Decompilation -- recovering source code from compiled binaries -- is essential for security analysis, malware reverse engineering, and legacy software maintenance. However, existing decompilers produce code that often fails to compile or execute correctly, limiting their practical utility. We present a multi-agent framework that transforms decompiled code into re-executable source through Multi-level Constraint-Guided Decompilation (MCGD). Our approach employs a hierarchical validation pipeline with three constraint levels: (1) syntactic correctness via parsing, (2) compilability via GCC, and (3) behavioral equivalence via LLM-generated test cases. When validation fails, specialized LLM agents iteratively refine the code using structured error feedback. We evaluate our framework on 1,641 real-world binaries from ExeBench across three decompilers (RetDec, Ghidra, and Angr). Our framework achieves 84-97% re-executability, improving baseline decompiler output by 28-89 percentage points.
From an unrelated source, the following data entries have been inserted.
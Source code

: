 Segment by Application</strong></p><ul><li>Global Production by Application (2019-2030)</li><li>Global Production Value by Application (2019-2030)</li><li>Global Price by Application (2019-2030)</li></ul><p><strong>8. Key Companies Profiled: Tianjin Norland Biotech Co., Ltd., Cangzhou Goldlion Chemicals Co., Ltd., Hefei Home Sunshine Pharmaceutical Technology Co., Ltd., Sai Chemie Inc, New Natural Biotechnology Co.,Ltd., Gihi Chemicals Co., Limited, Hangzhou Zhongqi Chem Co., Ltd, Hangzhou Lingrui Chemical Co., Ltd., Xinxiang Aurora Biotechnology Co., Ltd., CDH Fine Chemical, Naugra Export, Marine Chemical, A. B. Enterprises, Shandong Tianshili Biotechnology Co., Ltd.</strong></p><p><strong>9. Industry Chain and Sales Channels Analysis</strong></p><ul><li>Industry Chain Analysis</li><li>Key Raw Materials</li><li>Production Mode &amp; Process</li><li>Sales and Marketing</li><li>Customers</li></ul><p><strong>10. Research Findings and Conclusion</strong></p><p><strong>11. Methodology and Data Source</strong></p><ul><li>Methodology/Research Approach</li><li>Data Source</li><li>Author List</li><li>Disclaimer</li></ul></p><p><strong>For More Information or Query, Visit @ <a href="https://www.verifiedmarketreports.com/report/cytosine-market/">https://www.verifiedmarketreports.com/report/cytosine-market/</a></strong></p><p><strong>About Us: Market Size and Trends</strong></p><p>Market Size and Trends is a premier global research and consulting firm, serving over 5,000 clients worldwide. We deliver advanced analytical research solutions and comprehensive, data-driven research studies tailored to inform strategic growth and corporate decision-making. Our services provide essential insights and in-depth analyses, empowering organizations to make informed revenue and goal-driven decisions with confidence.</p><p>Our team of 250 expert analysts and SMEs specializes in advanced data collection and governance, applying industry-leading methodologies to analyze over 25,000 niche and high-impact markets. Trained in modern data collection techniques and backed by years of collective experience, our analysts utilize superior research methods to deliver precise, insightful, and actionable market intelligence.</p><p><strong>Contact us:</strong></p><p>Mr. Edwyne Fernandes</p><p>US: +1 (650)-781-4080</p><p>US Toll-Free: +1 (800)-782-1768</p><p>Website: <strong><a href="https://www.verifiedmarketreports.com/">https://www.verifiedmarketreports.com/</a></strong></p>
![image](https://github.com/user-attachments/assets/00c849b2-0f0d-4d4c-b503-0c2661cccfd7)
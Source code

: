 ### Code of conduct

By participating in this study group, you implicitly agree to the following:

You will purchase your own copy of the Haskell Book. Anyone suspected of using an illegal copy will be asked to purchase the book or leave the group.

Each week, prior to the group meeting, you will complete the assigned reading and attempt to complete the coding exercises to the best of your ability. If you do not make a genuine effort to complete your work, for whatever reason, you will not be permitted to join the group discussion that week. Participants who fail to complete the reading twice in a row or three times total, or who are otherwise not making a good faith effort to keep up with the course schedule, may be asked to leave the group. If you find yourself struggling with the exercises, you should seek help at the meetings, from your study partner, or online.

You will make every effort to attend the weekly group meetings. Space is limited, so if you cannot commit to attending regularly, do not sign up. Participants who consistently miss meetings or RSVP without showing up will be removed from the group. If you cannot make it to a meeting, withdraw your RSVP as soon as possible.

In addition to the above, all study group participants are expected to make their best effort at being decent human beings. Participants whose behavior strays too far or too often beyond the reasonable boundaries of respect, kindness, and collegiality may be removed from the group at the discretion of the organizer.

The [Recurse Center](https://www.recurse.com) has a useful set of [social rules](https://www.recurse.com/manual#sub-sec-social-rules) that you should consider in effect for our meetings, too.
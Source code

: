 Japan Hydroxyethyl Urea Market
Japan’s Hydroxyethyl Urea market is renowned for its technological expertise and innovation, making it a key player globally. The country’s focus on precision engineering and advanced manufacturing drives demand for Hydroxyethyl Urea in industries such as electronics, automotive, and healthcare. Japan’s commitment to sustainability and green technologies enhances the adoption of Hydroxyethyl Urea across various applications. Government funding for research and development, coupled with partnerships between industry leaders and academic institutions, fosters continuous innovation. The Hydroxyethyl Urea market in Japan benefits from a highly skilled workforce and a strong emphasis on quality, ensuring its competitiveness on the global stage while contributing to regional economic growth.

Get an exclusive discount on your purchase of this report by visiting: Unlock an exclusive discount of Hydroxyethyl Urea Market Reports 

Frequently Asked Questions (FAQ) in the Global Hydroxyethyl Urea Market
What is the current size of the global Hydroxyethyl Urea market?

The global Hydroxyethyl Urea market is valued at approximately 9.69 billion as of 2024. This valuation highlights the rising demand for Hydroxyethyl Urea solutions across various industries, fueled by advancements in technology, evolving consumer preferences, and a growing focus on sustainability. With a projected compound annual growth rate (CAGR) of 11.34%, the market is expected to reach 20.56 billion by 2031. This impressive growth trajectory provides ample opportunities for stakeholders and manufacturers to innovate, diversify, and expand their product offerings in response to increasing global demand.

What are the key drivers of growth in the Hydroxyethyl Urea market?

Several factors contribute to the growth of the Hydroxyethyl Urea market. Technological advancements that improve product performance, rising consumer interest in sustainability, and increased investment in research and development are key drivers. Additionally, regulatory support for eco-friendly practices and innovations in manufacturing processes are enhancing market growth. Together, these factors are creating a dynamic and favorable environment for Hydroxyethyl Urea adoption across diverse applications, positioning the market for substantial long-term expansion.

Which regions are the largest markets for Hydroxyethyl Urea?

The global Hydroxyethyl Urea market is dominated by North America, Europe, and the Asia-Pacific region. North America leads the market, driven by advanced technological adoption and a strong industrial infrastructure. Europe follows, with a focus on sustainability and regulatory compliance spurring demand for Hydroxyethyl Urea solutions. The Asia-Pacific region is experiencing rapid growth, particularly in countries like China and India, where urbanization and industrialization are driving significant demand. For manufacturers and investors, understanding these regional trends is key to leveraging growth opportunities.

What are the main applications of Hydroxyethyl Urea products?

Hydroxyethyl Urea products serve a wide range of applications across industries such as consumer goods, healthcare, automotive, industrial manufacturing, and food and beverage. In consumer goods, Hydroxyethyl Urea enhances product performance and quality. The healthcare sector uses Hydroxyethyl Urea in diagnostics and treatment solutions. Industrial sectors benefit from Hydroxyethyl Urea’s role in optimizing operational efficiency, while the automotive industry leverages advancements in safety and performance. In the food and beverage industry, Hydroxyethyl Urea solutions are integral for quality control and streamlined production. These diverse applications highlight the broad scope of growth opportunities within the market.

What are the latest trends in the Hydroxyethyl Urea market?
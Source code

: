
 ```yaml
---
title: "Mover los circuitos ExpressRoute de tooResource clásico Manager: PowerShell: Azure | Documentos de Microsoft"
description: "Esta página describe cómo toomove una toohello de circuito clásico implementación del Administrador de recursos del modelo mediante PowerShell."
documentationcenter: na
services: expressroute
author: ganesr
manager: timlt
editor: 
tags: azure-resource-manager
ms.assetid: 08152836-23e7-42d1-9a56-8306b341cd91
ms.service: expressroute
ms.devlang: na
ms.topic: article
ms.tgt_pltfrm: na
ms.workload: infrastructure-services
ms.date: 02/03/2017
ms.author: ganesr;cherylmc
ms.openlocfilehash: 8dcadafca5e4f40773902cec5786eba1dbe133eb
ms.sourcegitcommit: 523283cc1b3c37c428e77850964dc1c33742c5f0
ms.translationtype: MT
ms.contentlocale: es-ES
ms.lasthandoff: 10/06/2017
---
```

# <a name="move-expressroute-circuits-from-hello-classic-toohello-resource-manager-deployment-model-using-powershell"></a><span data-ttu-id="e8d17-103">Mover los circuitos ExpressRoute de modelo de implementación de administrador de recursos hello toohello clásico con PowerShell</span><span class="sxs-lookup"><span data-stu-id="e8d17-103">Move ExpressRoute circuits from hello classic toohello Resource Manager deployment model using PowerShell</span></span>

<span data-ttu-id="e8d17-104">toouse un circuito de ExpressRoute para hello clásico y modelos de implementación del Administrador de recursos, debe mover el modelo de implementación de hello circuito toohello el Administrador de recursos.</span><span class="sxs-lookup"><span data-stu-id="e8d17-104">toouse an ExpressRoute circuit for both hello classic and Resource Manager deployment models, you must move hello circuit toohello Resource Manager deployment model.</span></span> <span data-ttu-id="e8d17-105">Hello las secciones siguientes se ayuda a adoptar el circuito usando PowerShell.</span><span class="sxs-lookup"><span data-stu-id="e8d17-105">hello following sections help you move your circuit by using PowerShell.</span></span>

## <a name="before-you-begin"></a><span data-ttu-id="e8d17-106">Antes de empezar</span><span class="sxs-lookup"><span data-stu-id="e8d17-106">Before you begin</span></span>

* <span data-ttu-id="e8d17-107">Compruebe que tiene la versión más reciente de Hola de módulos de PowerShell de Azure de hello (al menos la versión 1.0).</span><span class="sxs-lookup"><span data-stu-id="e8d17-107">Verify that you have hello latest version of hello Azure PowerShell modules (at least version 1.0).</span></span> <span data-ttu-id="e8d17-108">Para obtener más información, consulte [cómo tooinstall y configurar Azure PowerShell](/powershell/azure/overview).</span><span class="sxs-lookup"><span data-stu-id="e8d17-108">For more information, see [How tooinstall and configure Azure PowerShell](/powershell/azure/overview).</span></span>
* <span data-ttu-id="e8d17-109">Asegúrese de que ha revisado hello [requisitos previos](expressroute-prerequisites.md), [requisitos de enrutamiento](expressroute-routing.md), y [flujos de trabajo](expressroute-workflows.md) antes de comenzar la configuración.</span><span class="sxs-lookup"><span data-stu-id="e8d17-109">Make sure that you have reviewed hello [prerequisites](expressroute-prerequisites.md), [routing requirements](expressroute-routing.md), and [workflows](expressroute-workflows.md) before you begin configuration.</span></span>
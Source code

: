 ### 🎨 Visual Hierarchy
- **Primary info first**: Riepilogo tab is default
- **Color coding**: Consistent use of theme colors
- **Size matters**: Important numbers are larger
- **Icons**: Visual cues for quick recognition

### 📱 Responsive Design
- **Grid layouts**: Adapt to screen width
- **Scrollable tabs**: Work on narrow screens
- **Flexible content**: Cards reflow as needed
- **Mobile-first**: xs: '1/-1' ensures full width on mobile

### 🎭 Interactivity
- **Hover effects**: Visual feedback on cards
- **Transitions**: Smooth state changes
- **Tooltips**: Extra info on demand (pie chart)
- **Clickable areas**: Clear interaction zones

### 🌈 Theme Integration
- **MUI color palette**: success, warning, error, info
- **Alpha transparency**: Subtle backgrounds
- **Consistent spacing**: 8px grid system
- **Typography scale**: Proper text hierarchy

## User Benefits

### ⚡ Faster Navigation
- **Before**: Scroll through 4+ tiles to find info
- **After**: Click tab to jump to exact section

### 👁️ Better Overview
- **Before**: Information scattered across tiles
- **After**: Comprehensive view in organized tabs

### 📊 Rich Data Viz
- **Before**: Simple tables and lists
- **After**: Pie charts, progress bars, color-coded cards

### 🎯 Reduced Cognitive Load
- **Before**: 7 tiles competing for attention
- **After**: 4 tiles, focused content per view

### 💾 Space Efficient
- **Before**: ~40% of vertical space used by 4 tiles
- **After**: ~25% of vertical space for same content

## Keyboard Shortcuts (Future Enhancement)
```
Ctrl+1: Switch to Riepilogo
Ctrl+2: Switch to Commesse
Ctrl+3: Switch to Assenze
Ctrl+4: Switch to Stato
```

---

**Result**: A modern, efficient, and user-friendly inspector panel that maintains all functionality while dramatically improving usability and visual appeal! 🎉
In comparison with state-of-the-art LLM-based decompilation methods using the same GPT-4o backbone, our approach (84.1%) outperforms LLM4Decompile (80.3%), SK2Decompile (73.9%), and SALT4Decompile (61.8%). Our ablation study reveals that execution-based validation is critical: compile-only approaches achieve 0% behavioral correctness despite 91-99% compilation rates. The system converges efficiently, with 90%+ binaries reaching correctness within 2 iterations at an average cost of $0.03-0.05 per binary. Our results demonstrate that constraint-guided agentic refinement can bridge the gap between raw decompiler output and practically useful source code.

Yifan Zhang, Chen Huang, Yueke Zhang et al.

Code language models (so-called CodeLLMs) are now commonplace in software development. As a general rule, CodeLLMs are trained by dividing training examples into input tokens and then learn importance of those tokens in a process called machine attention. Machine attention is based solely on input token salience to output token examples during training. Human software developers are different, as humans intuitively know that some tokens are more salient than others. While intuition itself is ineffable and a subject of philosophy, clues about salience are present in human visual attention, since people tend to look at more salient words more often. In this paper, we present EyeMulator, a technique for training CodeLLMs to mimic human visual attention while training for various software development tasks. We add special weights for each token in each input example to the loss function used during LLM fine-tuning. We draw these weights from observations of human visual attention derived from a previously-collected publicly-available dataset of eye-tracking experiments in software engineering tasks. These new weights ultimately induce changes in the attention of the subject LLM during training, resulting in a model that does not need eye-tracking data during inference. Our evaluation shows that EyeMulator outperforms strong LLM baselines on several tasks such as code translation, completion and summarization. We further show an ablation study that demonstrates the improvement is due to subject models learning to mimic human attention.